It's still snow here and tonight the light rain has turned the street into a skating rink. I'm not driving on that. There are signs of melting so maybe, soon, life can get back to normal.
So I've been browsing and I keep coming up against the question 'can it be too cold to snow?'
The obvious answer is - if it could, there'd be no snow in the Arctic or the Antarctic. So it can't. And yet the pseudoeducated keep coming up with 'Yes it can'. Their argument is that at sub-zero temperatures, the air cannot hold enough moisture to produce any precipitation.
*sigh*
It's partly true, and that's why it rains/snows. The argument requires a static system and we don't have one. Air moves about. The technical term for this is 'wind'. In warmer regions, air picks up moisture. When moisture-laden air moves into colder regions, the moisture drops out. Depending on the temperature of the colder region, it could drop out as clouds, rain, snow or hail. Warm and cold are relative terms so the moisture content of air at zero degrees will drop out if the air cools to negative degrees. All that matters is the difference in temperature, not the absolute temperature itself.

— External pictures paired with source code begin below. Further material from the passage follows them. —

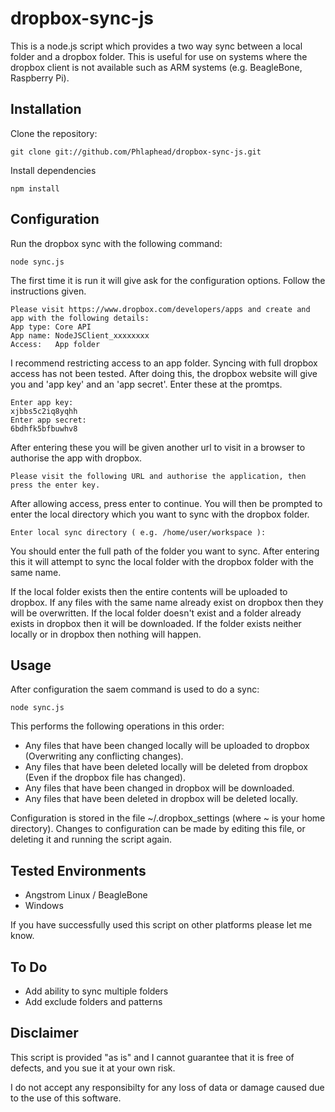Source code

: # dropbox-sync-js

This is a node.js script which provides a two way sync between a local folder and a dropbox folder. This is useful for use on systems where the dropbox client is not available such as ARM systems (e.g. BeagleBone, Raspberry Pi).


## Installation

Clone the repository:

	git clone git://github.com/Phlaphead/dropbox-sync-js.git

Install dependencies

	npm install


## Configuration

Run the dropbox sync with the following command:

	node sync.js

The first time it is run it will give ask for the configuration options. Follow the instructions given.

	Please visit https://www.dropbox.com/developers/apps and create and app with the following details:
	App type: Core API
	App name: NodeJSClient_xxxxxxxx
	Access:   App folder

I recommend restricting access to an app folder. Syncing with full dropbox access has not been tested.
After doing this, the dropbox website will give you and 'app key' and an 'app secret'. Enter these at the promtps.

	Enter app key:
	xjbbs5c2iq8yqhh
	Enter app secret:
	6bdhfk5bfbuwhv8

After entering these you will be given another url to visit in a browser to authorise the app with dropbox.

	Please visit the following URL and authorise the application, then press the enter key.


After allowing access, press enter to continue. You will then be prompted to enter the local directory which you want to sync with the dropbox folder.

	Enter local sync directory ( e.g. /home/user/workspace ):

You should enter the full path of the folder you want to sync. After entering this it will attempt to sync the local folder with the dropbox folder with the same name.

If the local folder exists then the entire contents will be uploaded to dropbox. If any files with the same name already exist on dropbox then they will be overwritten.
If the local folder doesn't exist and a folder already exists in dropbox then it will be downloaded. If the folder exists neither locally or in dropbox then nothing will happen.


## Usage

After configuration the saem command is used to do a sync:

	node sync.js

This performs the following operations in this order:

* Any files that have been changed locally will be uploaded to dropbox (Overwriting any conflicting changes).
* Any files that have been deleted locally will be deleted from dropbox (Even if the dropbox file has changed).
* Any files that have been changed in dropbox will be downloaded.
* Any files that have been deleted in dropbox will be deleted locally.

Configuration is stored in the file ~/.dropbox_settings (where ~ is your home directory). Changes to configuration can be made by editing this file, or deleting it and running the script again.


## Tested Environments

* Angstrom Linux / BeagleBone
* Windows

If you have successfully used this script on other platforms please let me know.


## To Do

* Add ability to sync multiple folders
* Add exclude folders and patterns

## Disclaimer

This script is provided "as is" and I cannot guarantee that it is free of defects, and you sue it at your own risk.

I do not accept any responsibilty for any loss of data or damage caused due to the use of this software.


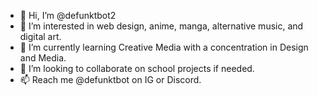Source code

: - 👋 Hi, I’m @defunktbot2
- 👀 I’m interested in web design, anime, manga, alternative music, and digital art.
- 🌱 I’m currently learning Creative Media with a concentration in Design and Media.
- 💞️ I’m looking to collaborate on school projects if needed.
- 📫 Reach me @defunktbot on IG or Discord.

<!---
defunktbot2/defunktbot2 is a ✨ special ✨ repository because its `README.md` (this file) appears on your GitHub profile.
You can click the Preview link to take a look at your changes.
--->
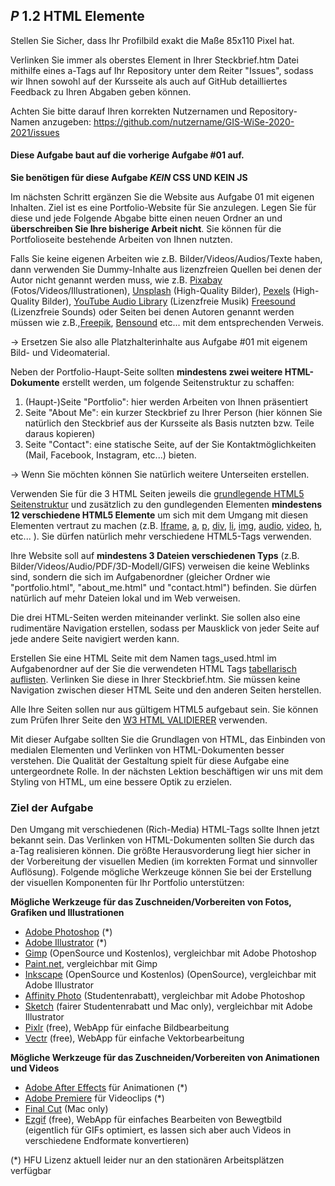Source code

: ## _P_ **1.2** HTML Elemente

Stellen Sie Sicher, dass Ihr Profilbild exakt die Maße 85x110 Pixel hat. 

Verlinken Sie immer als oberstes Element in Ihrer Steckbrief.htm Datei mithilfe eines a-Tags auf Ihr Repository unter dem Reiter "Issues", sodass wir Ihnen sowohl auf der Kursseite als auch auf GitHub detailliertes Feedback zu Ihren Abgaben geben können. 

Achten Sie bitte darauf Ihren korrekten Nutzernamen und Repository-Namen anzugeben:
https://github.com/nutzername/GIS-WiSe-2020-2021/issues

#### Diese Aufgabe baut auf die vorherige Aufgabe #01 auf.

**Sie benötigen für diese Aufgabe _KEIN_ CSS UND KEIN JS**

Im nächsten Schritt ergänzen Sie die Website aus Aufgabe 01 mit eigenen Inhalten. Ziel ist es eine Portfolio-Website für Sie anzulegen. Legen Sie für diese und jede Folgende Abgabe bitte einen neuen Ordner an und **überschreiben Sie Ihre bisherige Arbeit nicht**. Sie können für die Portfolioseite bestehende Arbeiten von Ihnen nutzten. 

Falls Sie keine eigenen Arbeiten wie  z.B. Bilder/Videos/Audios/Texte haben, dann verwenden Sie Dummy-Inhalte aus lizenzfreien Quellen bei denen der Autor nicht genannt werden muss, wie z.B. [Pixabay](https://pixabay.com/) (Fotos/Videos/Illustrationen), [Unsplash](https://unsplash.com/) (High-Quality Bilder), [Pexels](https://pexels.com/) (High-Quality Bilder), [YouTube Audio Library](https://www.youtube.com/audiolibrary/music?nv=1) (Lizenzfreie Musik) [Freesound](https://freesound.org/) (Lizenzfreie Sounds) oder Seiten bei denen Autoren genannt werden müssen wie z.B.,[Freepik](https://www.freepik.com/), [Bensound](https://www.bensound.com/) etc... mit dem entsprechenden Verweis.

-> Ersetzen Sie also alle Platzhalterinhalte aus Aufgabe #01 mit eigenem Bild- und Videomaterial.

Neben der Portfolio-Haupt-Seite sollten **mindestens zwei weitere HTML-Dokumente** erstellt werden, um folgende Seitenstruktur zu schaffen:

1. (Haupt-)Seite "Portfolio": hier werden Arbeiten von Ihnen präsentiert
2. Seite "About Me": ein kurzer Steckbrief zu Ihrer Person (hier können Sie natürlich den Steckbrief aus der Kursseite als Basis nutzten bzw. Teile daraus kopieren)
3. Seite "Contact": eine statische Seite, auf der Sie Kontaktmöglichkeiten (Mail, Facebook, Instagram, etc...) bieten.

-> Wenn Sie möchten können Sie natürlich weitere Unterseiten erstellen.

Verwenden Sie für die 3 HTML Seiten jeweils die [grundlegende HTML5 Seitenstruktur](https://www.w3schools.com/tags/tag_doctype.asp) und zusätzlich zu den gundlegenden Elementen **mindestens 12 verschiedene HTML5 Elemente** um sich mit dem Umgang mit diesen Elementen vertraut zu machen (z.B. [Iframe](https://www.w3schools.com/tags/tag_iframe.asp), [a](https://www.w3schools.com/tags/tag_a.asp), [p](https://www.w3schools.com/tags/tag_p.asp), [div](https://www.w3schools.com/tags/tag_div.ASP), [li](https://www.w3schools.com/tags/tag_li.asp), [img](https://www.w3schools.com/tags/tag_img.asp), [audio](https://www.w3schools.com/html/html5_audio.asp), [video](https://www.w3schools.com/tags/tag_video.asp), [h](https://www.w3schools.com/tags/tag_hn.asp), etc... ). Sie dürfen natürlich mehr verschiedene HTML5-Tags verwenden.

Ihre Website soll auf **mindestens 3 Dateien verschiedenen Typs** (z.B. Bilder/Videos/Audio/PDF/3D-Modell/GIFS) verweisen die keine Weblinks sind, sondern die sich im Aufgabenordner (gleicher Ordner wie "portfolio.html", "about_me.html" und "contact.html") befinden. Sie dürfen natürlich auf mehr Dateien lokal und im Web verweisen.

Die drei HTML-Seiten werden miteinander verlinkt. Sie sollen also eine rudimentäre Navigation erstellen, sodass per Mausklick von jeder Seite auf jede andere Seite navigiert werden kann.

Erstellen Sie eine HTML Seite mit dem Namen tags_used.html im Aufgabenordner auf der Sie die verwendeten HTML Tags [tabellarisch auflisten](https://www.w3schools.com/html/html_tables.asp). Verlinken Sie diese in Ihrer Steckbrief.htm. Sie müssen keine Navigation zwischen dieser HTML Seite und den anderen Seiten herstellen.

Alle Ihre Seiten sollen nur aus gültigem HTML5 aufgebaut sein. Sie können zum Prüfen Ihrer Seite den [W3 HTML VALIDIERER](https://validator.w3.org/#validate_by_upload) verwenden.

Mit dieser Aufgabe sollten Sie die Grundlagen von HTML, das Einbinden von medialen Elementen und Verlinken von HTML-Dokumenten besser verstehen. Die Qualität der Gestaltung spielt für diese Aufgabe eine untergeordnete Rolle. In der nächsten Lektion beschäftigen wir uns mit dem Styling von HTML, um eine bessere Optik zu erzielen.

### Ziel der Aufgabe

Den Umgang mit verschiedenen (Rich-Media) HTML-Tags sollte Ihnen jetzt bekannt sein. Das Verlinken von HTML-Dokumenten sollten Sie durch das a-Tag realisieren können.
Die größte Herausvorderung liegt hier sicher in der Vorbereitung der visuellen Medien (im korrekten Format und sinnvoller Auflösung).
Folgende mögliche Werkzeuge können Sie bei der Erstellung der visuellen Komponenten für Ihr Portfolio unterstützen:

**Mögliche Werkzeuge für das Zuschneiden/Vorbereiten von Fotos, Grafiken und Illustrationen**
- [Adobe Photoshop](https://www.adobe.com/de/products/photoshop.html) (*)
- [Adobe Illustrator](https://www.adobe.com/de/products/illustrator.html) (*)
- [Gimp](https://www.gimp.org/) (OpenSource und Kostenlos), vergleichbar mit Adobe Photoshop
- [Paint.net](https://www.getpaint.net/), vergleichbar mit Gimp
- [Inkscape](https://inkscape.org/de/) (OpenSource und Kostenlos) (OpenSource), vergleichbar mit Adobe Illustrator
- [Affinity Photo](https://affinity.serif.com/de/education/) (Studentenrabatt), vergleichbar mit Adobe Photoshop
- [Sketch](https://www.sketch.com/store/edu/) (fairer Studentenrabatt und Mac only), vergleichbar mit Adobe Illustrator
- [Pixlr](https://pixlr.com) (free), WebApp für einfache Bildbearbeitung
- [Vectr](https://vectr.com) (free), WebApp für einfache Vektorbearbeitung

**Mögliche Werkzeuge für das Zuschneiden/Vorbereiten von Animationen und Videos**
- [Adobe After Effects](https://www.adobe.com/de/products/aftereffects.html) für Animationen (*)
- [Adobe Premiere](https://www.adobe.com/de/products/premiere.html) für Videoclips (*)
- [Final Cut](https://www.apple.com/de/final-cut-pro/) (Mac only)
- [Ezgif](https://ezgif.com) (free), WebApp für einfaches Bearbeiten von Bewegtbild (eigentlich für GIFs optimiert, es lassen sich aber auch Videos in verschiedene Endformate konvertieren)

(*) HFU Lizenz aktuell leider nur an den stationären Arbeitsplätzen verfügbar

So the argument that cold air can't hold moisture is not a justification of the 'too cold to snow' myth. It's an explanation of why snow (and rain) happens at all. Warm wet air comes into a colder region and the moisture it contains precipitates. That's how come it can snow in Antarctica at temperatures in double figures below zero.
It cannot be too cold to snow. It all depends on whether incoming air was warmer before it arrived.
The other thing I found was centrifugal force, which I was told at school was a myth.
Perhaps not.
2 comments:
Hmm. Well. I'm no scientist, but I did live in the Rocky Mountains of Colorado for 20 years where it snows 9 months out of the year. I've seen it snow on the 4th of July twice (and we're talking the northern hemisphere, not the southern). I'm not saying that it can't snow if the temperature drops to a certain point, but I can say it rarely did. If the temperature fell much below 30 degrees Fahrenheit, as a general rule, it did not snow.ba
SW- you lived where it snowed that much? It would drive me insane!
Depends on the terrain. If there's no source of warmer air coming in, then the cold can't make it lose its water. So the 'too cold to snow' can be both true and not true, depending on individual conditions.
It can't work in the UK because we're a little island surrounded by water. Often described as 'the rainy islands at the edge of Europe'.
Something drops out of the sky most days here. I haven't seen a dry patch of ground for months.